## Task requirements
Pictures stay out; everything else in the listing below is to be restated word for word.

== Segment start ==

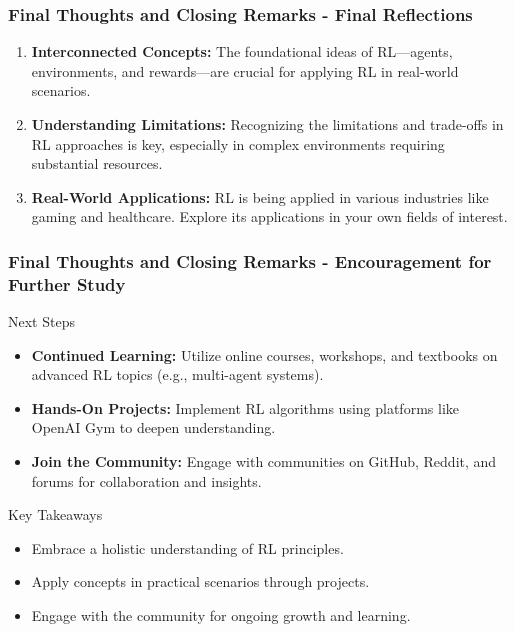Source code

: \documentclass[aspectratio=169]{beamer}
\begin{document}
\begin{frame}[fragile]
    \frametitle{Final Thoughts and Closing Remarks - Final Reflections}
    \begin{enumerate}
        \item \textbf{Interconnected Concepts:} The foundational ideas of RL—agents, environments, and rewards—are crucial for applying RL in real-world scenarios.
        \item \textbf{Understanding Limitations:} Recognizing the limitations and trade-offs in RL approaches is key, especially in complex environments requiring substantial resources.
        \item \textbf{Real-World Applications:} RL is being applied in various industries like gaming and healthcare. Explore its applications in your own fields of interest.
    \end{enumerate}
\end{frame}

\begin{frame}[fragile]
    \frametitle{Final Thoughts and Closing Remarks - Encouragement for Further Study}
    \begin{block}{Next Steps}
        \begin{itemize}
            \item \textbf{Continued Learning:} Utilize online courses, workshops, and textbooks on advanced RL topics (e.g., multi-agent systems).
            \item \textbf{Hands-On Projects:} Implement RL algorithms using platforms like OpenAI Gym to deepen understanding.
            \item \textbf{Join the Community:} Engage with communities on GitHub, Reddit, and forums for collaboration and insights.
        \end{itemize}
    \end{block}
    \begin{block}{Key Takeaways}
        \begin{itemize}
            \item Embrace a holistic understanding of RL principles.
            \item Apply concepts in practical scenarios through projects.
            \item Engage with the community for ongoing growth and learning.
        \end{itemize}
    \end{block}
\end{frame}
\end{document}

== Segment end ==

## Exercise output
Source code

: \documentclass[aspectratio=169]{beamer}
\begin{document}
\begin{frame}[fragile]
    \frametitle{Final Thoughts and Closing Remarks - Final Reflections}
    \begin{enumerate}
        \item \textbf{Interconnected Concepts:} The foundational ideas of RL—agents, environments, and rewards—are crucial for applying RL in real-world scenarios.
        \item \textbf{Understanding Limitations:} Recognizing the limitations and trade-offs in RL approaches is key, especially in complex environments requiring substantial resources.
        \item \textbf{Real-World Applications:} RL is being applied in various industries like gaming and healthcare. Explore its applications in your own fields of interest.
    \end{enumerate}
\end{frame}

\begin{frame}[fragile]
    \frametitle{Final Thoughts and Closing Remarks - Encouragement for Further Study}
    \begin{block}{Next Steps}
        \begin{itemize}
            \item \textbf{Continued Learning:} Utilize online courses, workshops, and textbooks on advanced RL topics (e.g., multi-agent systems).
            \item \textbf{Hands-On Projects:} Implement RL algorithms using platforms like OpenAI Gym to deepen understanding.
            \item \textbf{Join the Community:} Engage with communities on GitHub, Reddit, and forums for collaboration and insights.
        \end{itemize}
    \end{block}
    \begin{block}{Key Takeaways}
        \begin{itemize}
            \item Embrace a holistic understanding of RL principles.
            \item Apply concepts in practical scenarios through projects.
            \item Engage with the community for ongoing growth and learning.
        \end{itemize}
    \end{block}
\end{frame}
\end{document}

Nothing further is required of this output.